The 40 percent growth equates to an average annual growth rate of 7.2 percent, officials from the Ministry of Development, Planning and Statistics (MDPS) said as they shared the figures to mark World Statistics Day.
But as many construction projects near completion, the nation’s total population could peak in the first half of 2017 before starting to decline, one ministry official said.
Governments usually conduct a census every 10 years and Qatar’s last main one was in 2010. However, partly as a result of the state’s population explosion in recent years, officials announced last year they would undertake an interim count during the first half of this year in order to update their figures.
In addition to using existing data from Qatar’s other ministries, MPDS representatives undertook house-to-house surveys throughout the country earlier this year.
The new statistics should help ministries refine their planning for key services such as transportion, infrastructure, health and education into 2030 and beyond.
Launching the new figures, Prime Minister and Interior Minister Sheikh Abdullah bin Nasser Al-Thani said: “We look forward to continuing our march to build an active statistical system that meets the national and international aspirations.”
Overall, Qatar’s population has increased from nearly 1.7 million people in 2010 to just over 2.4 million in 2015, Nasser Saleh Al Mahdi, Director of Census at the MDPS, said in a presentation with MDPS’s Dr. Saleh Al-Nabit earlier today.
Men continue to comprise the vast majority of the population. Their numbers have risen from 1.28 million to 1.81 million over the past five years, reflecting the growing demand for blue-collar workers particularly in Qatar’s construction industry.
The number of women in the the country has also increased at around the same rate as the men, at 7.2 percent growth each year. There are now more than 587,000 women living in Qatar, and the ratio of men to women has remained stable at around 3:1.
Al Mahdi told Doha News that the new figures were broadly in line with the ministry’s expectations, based on the results of their monthly population statistics.
However, he forecast that the overall population growth rate would soon begin to slow, adding, “there will be an increase at least for the next year, but it will not be so fast.”
In preparation for hosting the World Cup in 2022, and also as part of the 2030 National Vision, Qatar has embarked on numerous, ambitious infrastructure projects which has significantly driven its population rise in recent years.
And while not quite at the same pace of growth in the six years from 2006-12, when the population doubled, it is still well ahead of the 2 percent annual growth rate on which the 2011-16 National Development Strategy was based.
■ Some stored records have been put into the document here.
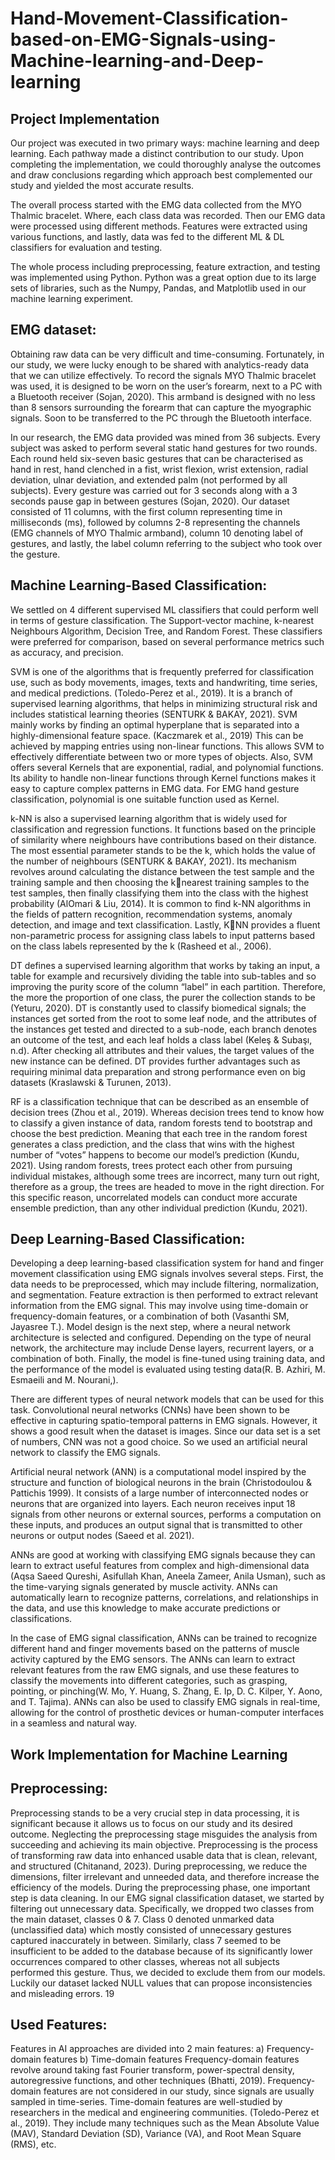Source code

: # Hand-Movement-Classification-based-on-EMG-Signals-using-Machine-learning-and-Deep-learning

## Project Implementation
Our project was executed in two primary ways: machine learning and deep learning. Each 
pathway made a distinct contribution to our study. Upon completing the implementation, we could 
thoroughly analyse the outcomes and draw conclusions regarding which approach best complemented 
our study and yielded the most accurate results.

The overall process started with the EMG data collected from the MYO Thalmic bracelet. 
Where, each class data was recorded. Then our EMG data were processed using different methods. 
Features were extracted using various functions, and lastly, data was fed to the different ML & DL
classifiers for evaluation and testing.

The whole process including preprocessing, feature extraction, and testing was implemented 
using Python. Python was a great option due to its large sets of libraries, such as the Numpy, Pandas, 
and Matplotlib used in our machine learning experiment.


## EMG dataset:
Obtaining raw data can be very difficult and time-consuming. Fortunately, in our study, we 
were lucky enough to be shared with analytics-ready data that we can utilize effectively. To record the 
signals MYO Thalmic bracelet was used, it is designed to be worn on the user’s forearm, next to a PC 
with a Bluetooth receiver (Sojan, 2020). This armband is designed with no less than 8 sensors 
surrounding the forearm that can capture the myographic signals. Soon to be transferred to the PC 
through the Bluetooth interface.


In our research, the EMG data provided was mined from 36 subjects. Every subject was asked 
to perform several static hand gestures for two rounds. Each round held six-seven basic gestures that 
can be characterised as hand in rest, hand clenched in a fist, wrist flexion, wrist extension, radial 
deviation, ulnar deviation, and extended palm (not performed by all subjects). Every gesture was 
carried out for 3 seconds along with a 3 seconds pause gap in between gestures (Sojan, 2020). Our 
dataset consisted of 11 columns, with the first column representing time in milliseconds (ms), followed 
by columns 2-8 representing the channels (EMG channels of MYO Thalmic armband), column 10 
denoting label of gestures, and lastly, the label column referring to the subject who took over the 
gesture.


## Machine Learning-Based Classification:

We settled on 4 different supervised ML classifiers that could perform well in terms of gesture 
classification. The Support-vector machine, k-nearest Neighbours Algorithm, Decision Tree, and 
Random Forest. These classifiers were preferred for comparison, based on several performance metrics 
such as accuracy, and precision.

SVM is one of the algorithms that is frequently preferred for classification use, such as body 
movements, images, texts and handwriting, time series, and medical predictions. (Toledo-Perez et al., 
2019). It is a branch of supervised learning algorithms, that helps in minimizing structural risk and 
includes statistical learning theories (SENTURK & BAKAY, 2021). SVM mainly works by finding an 
optimal hyperplane that is separated into a highly-dimensional feature space. (Kaczmarek et al., 2019) 
This can be achieved by mapping entries using non-linear functions. This allows SVM to effectively 
differentiate between two or more types of objects. Also, SVM offers several Kernels that are 
exponential, radial, and polynomial functions. Its ability to handle non-linear functions through Kernel 
functions makes it easy to capture complex patterns in EMG data. For EMG hand gesture 
classification, polynomial is one suitable function used as Kernel.

k-NN is also a supervised learning algorithm that is widely used for classification and 
regression functions. It functions based on the principle of similarity where neighbours have 
contributions based on their distance. The most essential parameter stands to be the k, which holds the 
value of the number of neighbours (SENTURK & BAKAY, 2021). Its mechanism revolves around 
calculating the distance between the test sample and the training sample and then choosing the knearest training samples to the test samples, then finally classifying them into the class with the highest probability (AlOmari & Liu, 2014). It is common to find k-NN algorithms in the fields of pattern recognition, recommendation systems, anomaly detection, and image and text classification. Lastly, KNN provides a fluent non-parametric process for assigning class labels to input patterns based on the 
class labels represented by the k (Rasheed et al., 2006).


DT defines a supervised learning algorithm that works by taking an input, a table for example 
and recursively dividing the table into sub-tables and so improving the purity score of the column 
“label” in each partition. Therefore, the more the proportion of one class, the purer the collection stands 
to be (Yeturu, 2020). DT is constantly used to classify biomedical signals; the instances get sorted from 
the root to some leaf node, and the attributes of the instances get tested and directed to a sub-node, each 
branch denotes an outcome of the test, and each leaf holds a class label (Keleş & Subaşı, n.d). After 
checking all attributes and their values, the target values of the new instance can be defined. DT 
provides further advantages such as requiring minimal data preparation and strong performance even 
on big datasets (Kraslawski & Turunen, 2013).

RF is a classification technique that can be described as an ensemble of decision trees (Zhou et 
al., 2019). Whereas decision trees tend to know how to classify a given instance of data, random forests 
tend to bootstrap and choose the best prediction. Meaning that each tree in the random forest generates 
a class prediction, and the class that wins with the highest number of “votes” happens to become our 
model’s prediction (Kundu, 2021). Using random forests, trees protect each other from pursuing 
individual mistakes, although some trees are incorrect, many turn out right, therefore as a group, the 
trees are headed to move in the right direction. For this specific reason, uncorrelated models can 
conduct more accurate ensemble prediction, than any other individual prediction (Kundu, 2021). 

## Deep Learning-Based Classification:
Developing a deep learning-based classification system for hand and finger movement 
classification using EMG signals involves several steps. First, the data needs to be preprocessed, which 
may include filtering, normalization, and segmentation. Feature extraction is then performed to extract 
relevant information from the EMG signal. This may involve using time-domain or frequency-domain 
features, or a combination of both (Vasanthi SM, Jayasree T.). Model design is the next step, where a 
neural network architecture is selected and configured. Depending on the type of neural network, the 
architecture may include Dense layers, recurrent layers, or a combination of both. Finally, the model is 
fine-tuned using training data, and the performance of the model is evaluated using testing data(R. B. 
Azhiri, M. Esmaeili and M. Nourani,).

There are different types of neural network models that can be used for this task. Convolutional 
neural networks (CNNs) have been shown to be effective in capturing spatio-temporal patterns in EMG 
signals. However, it shows a good result when the dataset is images. Since our data set is a set of 
numbers, CNN was not a good choice. So we used an artificial neural network to classify the EMG 
signals.

Artificial neural network (ANN) is a computational model inspired by the structure and 
function of biological neurons in the brain (Christodoulou & Pattichis 1999). It consists of a large 
number of interconnected nodes or neurons that are organized into layers. Each neuron receives input 
18
signals from other neurons or external sources, performs a computation on these inputs, and produces 
an output signal that is transmitted to other neurons or output nodes (Saeed et al. 2021).

ANNs are good at working with classifying EMG signals because they can learn to extract 
useful features from complex and high-dimensional data (Aqsa Saeed Qureshi, Asifullah Khan, Aneela 
Zameer, Anila Usman), such as the time-varying signals generated by muscle activity. ANNs can 
automatically learn to recognize patterns, correlations, and relationships in the data, and use this 
knowledge to make accurate predictions or classifications.

In the case of EMG signal classification, ANNs can be trained to recognize different hand and 
finger movements based on the patterns of muscle activity captured by the EMG sensors. The ANNs 
can learn to extract relevant features from the raw EMG signals, and use these features to classify the 
movements into different categories, such as grasping, pointing, or pinching(W. Mo, Y. Huang, S. 
Zhang, E. Ip, D. C. Kilper, Y. Aono, and T. Tajima). ANNs can also be used to classify EMG signals in 
real-time, allowing for the control of prosthetic devices or human-computer interfaces in a seamless 
and natural way.

## Work Implementation for Machine Learning
## Preprocessing:
Preprocessing stands to be a very crucial step in data processing, it is significant because it 
allows us to focus on our study and its desired outcome. Neglecting the preprocessing stage misguides 
the analysis from succeeding and achieving its main objective. Preprocessing is the process of 
transforming raw data into enhanced usable data that is clean, relevant, and structured (Chitanand, 
2023). During preprocessing, we reduce the dimensions, filter irrelevant and unneeded data, and 
therefore increase the efficiency of the models. During the preprocessing phase, one important step is 
data cleaning. In our EMG signal classification dataset, we started by filtering out unnecessary data. 
Specifically, we dropped two classes from the main dataset, classes 0 & 7. Class 0 denoted unmarked 
data (unclassified data) which mostly consisted of unnecessary gestures captured inaccurately in 
between. Similarly, class 7 seemed to be insufficient to be added to the database because of its 
significantly lower occurrences compared to other classes, whereas not all subjects performed this 
gesture. Thus, we decided to exclude them from our models. Luckily our dataset lacked NULL values 
that can propose inconsistencies and misleading errors.
19
## Used Features:
Features in AI approaches are divided into 2 main features:
a) Frequency-domain features
b) Time-domain features
Frequency-domain features revolve around taking fast Fourier transform, power-spectral 
density, autoregressive functions, and other techniques (Bhatti, 2019). Frequency-domain features are 
not considered in our study, since signals are usually sampled in time-series.
Time-domain features are well-studied by researchers in the medical and engineering 
communities. (Toledo-Perez et al., 2019). They include many techniques such as the Mean Absolute 
Value (MAV), Standard Deviation (SD), Variance (VA), and Root Mean Square (RMS), etc.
The year 2013 appears to have been one of the busiest in terms of newcomers to the country, as population expansion then stood at 11.4 percent.
Although the first five months of this year still saw annualized growth rate reaching double figures, of up to 10.3 percent, people appear to be moving to the state at a slower pace.
And with the current count of 2.34 million people in the state for September, it looks like QNB will be broadly on target with its forecast from last fall that Qatar’s population would grow by around 7.4 percent annually, reaching around 2.5 million by 2016.
A ministry official told Doha News that the new mini-census figures will be used in the coming months to revise the state’s official population projection up to at least 2030.
And he said that the indicators were that the total population is expected to peak in the next 18 months, before starting to drop overall.
This is partly due to the falling oil price which has caused the energy sector to lay off staff, which will also have a trickle-down effect to other parts of the state as ministries across the board tighten their belts.
The recent prioritization of infrastructure projects will also play a role in what is expected to be a declining number of workers coming to the state starting in the first half of 2017.
Frank Harrigan, Director of Environment and Economic Planning at the MDPS, told Doha News:
“We are probably approaching a population peak in the next 18 months or so, then we can see it starting to go down. You can already identify a slight slowing, with the oil and gas issue affecting other sectors. As construction projects are completed, the population will taper off.
Of course, you will have people coming in to service the World Cup, but this is a one-off event. We need to examine what is a sustainable community for Qatar after that. It is likely to be less than the population we see today,” he added.
Outside the capital
While the municipality of Doha has seen substantial growth, with its population up 20 percent over the five years, the boom has also had an effect on communities outside the capital.
For example, the number of people living in Shahaniyah, to the west of Doha, has risen by nearly 200 percent, mostly due to new labor camps being built in the town, while Al Wakrah’s population is just short of 300,000 people now.
The recent construction of new amenities such as hospitals, schools, housing compounds and shops out of Doha has been one way the government has attempted to encourage more people to live outside the capital and to relieve the pressure on Doha’s creaking infrastructure.
However, it appears that the construction of new houses is not keeping pace with demand from the rising population, at least in the center of town.
According to the census figures, Doha had 313,881 housing units in 2015 compared to 259,066 in 2010. This shows an annual increase of around 3.9 percent.
Al Rayyan municipality has the largest proportion of buildings in the state, with most of its 69,000 low-level. While Doha has fewer individual structures, they are generally tower blocks that accommodate more people.